When is this planned to be released?

[paztis]

I do the code review fixes and sync with master.
Just need your last status now

[egemon]

Hi guys! Any updates?

[paztis]

I'm still waiting my PR is approved.
The repo authors are not replying since a moment.

It might be better to post on the PR page for info about it:
#1696

[fkoner]

¿Hi @benmosher @paztis @ljharb Any updates?

Thank in advance...

[ljharb]

@fkoner as you can see, the linked PR has been merged, but not yet released. As such, I'll close this.

[paztis]

The PR has been merge 2 months ago but there's still no release on it.
Any idea when it will be available ?

[ljharb]

When I resolve #1986.

[marcospgp]

It seems like there has been a lot of activity mentioning this issue, has it made it into a release yet?

I am seeing an error when importing from a package.json that is one directory above the nearest one, so it seems not, but maybe I should update my yarn.lock.

[ljharb]

Yes, in >= v2.23.0 802ce7d

[marcospgp]

@ljharb But the documentation still seems to imply that only the nearest package.json will be looked at 🧐 is it outdated?

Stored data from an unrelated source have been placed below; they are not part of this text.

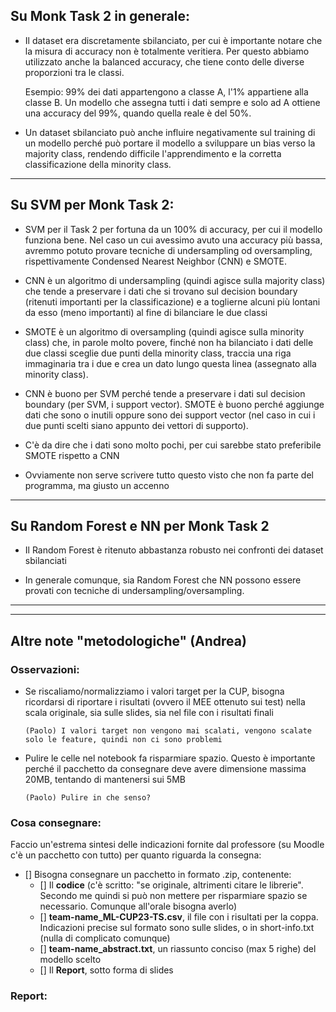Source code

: ## Su Monk Task 2 in generale:

- Il dataset era discretamente sbilanciato, per cui è importante notare che la misura di accuracy
non è totalmente veritiera. Per questo abbiamo utilizzato anche la balanced accuracy, che tiene conto
delle diverse proporzioni tra le classi.

    Esempio: 99% dei dati appartengono a classe A, l'1% appartiene alla classe B. Un modello che assegna
    tutti i dati sempre e solo ad A ottiene una accuracy del 99%, quando quella reale è del 50%.

- Un dataset sbilanciato può anche influire negativamente sul training di un modello perché può portare
il modello a sviluppare un bias verso la majority class, rendendo difficile l'apprendimento e la
corretta classificazione della minority class.


---

## Su SVM per Monk Task 2:
- SVM per il Task 2 per fortuna da un 100% di accuracy, per cui il modello funziona bene. Nel caso un cui
avessimo avuto una accuracy più bassa, avremmo potuto provare tecniche di undersampling od oversampling,
rispettivamente Condensed Nearest Neighbor (CNN) e SMOTE.

- CNN è un algoritmo di undersampling (quindi agisce sulla majority class) che tende a preservare i dati
che si trovano sul decision boundary (ritenuti importanti per la classificazione) e a toglierne alcuni più
lontani da esso (meno importanti) al fine di bilanciare le due classi

- SMOTE è un algoritmo di oversampling (quindi agisce sulla minority class) che, in parole molto povere,
finché non ha bilanciato i dati delle due classi sceglie due punti della minority class, traccia una riga
immaginaria tra i due e crea un dato lungo questa linea (assegnato alla minority class).

- CNN è buono per SVM perché tende a preservare i dati sul decision boundary (per SVM, i support vector). SMOTE è
buono perché aggiunge dati che sono o inutili oppure sono dei support vector (nel caso in cui i due punti scelti
siano appunto dei vettori di supporto).

- C'è da dire che i dati sono molto pochi, per cui sarebbe stato preferibile SMOTE rispetto a CNN

- Ovviamente non serve scrivere tutto questo visto che non fa parte del programma, ma giusto un
accenno


---

## Su Random Forest e NN per Monk Task 2

- Il Random Forest è ritenuto abbastanza robusto nei confronti dei dataset sbilanciati

- In generale comunque, sia Random Forest che NN possono essere provati con tecniche di undersampling/oversampling.


---
---







## Altre note "metodologiche" (Andrea)

### Osservazioni:
- Se riscaliamo/normalizziamo i valori target per la CUP, bisogna ricordarsi di riportare i risultati (ovvero il MEE ottenuto sui test) nella scala originale, sia sulle slides, sia nel file con i risultati finali

      (Paolo) I valori target non vengono mai scalati, vengono scalate solo le feature, quindi non ci sono problemi 

- Pulire le celle nel notebook fa risparmiare spazio. Questo è importante perché il pacchetto da consegnare deve avere dimensione massima 20MB, tentando di mantenersi sui 5MB
      
      (Paolo) Pulire in che senso?

### Cosa consegnare:

Faccio un'estrema sintesi delle indicazioni fornite dal professore (su Moodle c'è un pacchetto con tutto) per quanto riguarda la consegna:

- [] Bisogna consegnare un pacchetto in formato .zip, contenente:
    - [] Il **codice** (c'è scritto: "se originale, altrimenti citare le librerie". Secondo me quindi si può non mettere per risparmiare spazio se necessario. Comunque all'orale bisogna averlo)
    - [] **team-name_ML-CUP23-TS.csv**, il file con i risultati per la coppa. Indicazioni precise sul formato sono sulle slides, o in short-info.txt (nulla di complicato comunque)
    - [] **team-name_abstract.txt**, un riassunto conciso (max 5 righe) del modello scelto
    - [] Il **Report**, sotto forma di slides

### Report:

https://github.com/import-js/eslint-plugin-import/blob/main/docs/rules/no-extraneous-dependencies.md?plain=1#L6

[beanaroo]

Yes, in >= v2.23.0 802ce7d

We still face this error when using v2.27.5 with npm workspaces when dependencies are declared at the root package.json level. Is this worth opening a separate issue?

[awdyson]

I've got a main file + file-per-package setup like this:

/* src/package/some-package */

// @ts-check
/** @type {import('eslint-define-config').ESLintConfig} */
module.exports = {
  extends: ['../../.eslintrc.cjs'],
  parserOptions: {
    project: ['./tsconfig.json'],
  },
  rules: {
    'import/no-extraneous-dependencies': [
      1,
      {
        devDependencies: false,
        includeInternal: false,
        includeTypes: false,
        packageDir: ['.', '../..'], // <--- the key addition
      },
    ],
  },
};

Plus this seemed to be the easiest way to set the project for TS to lower processing time.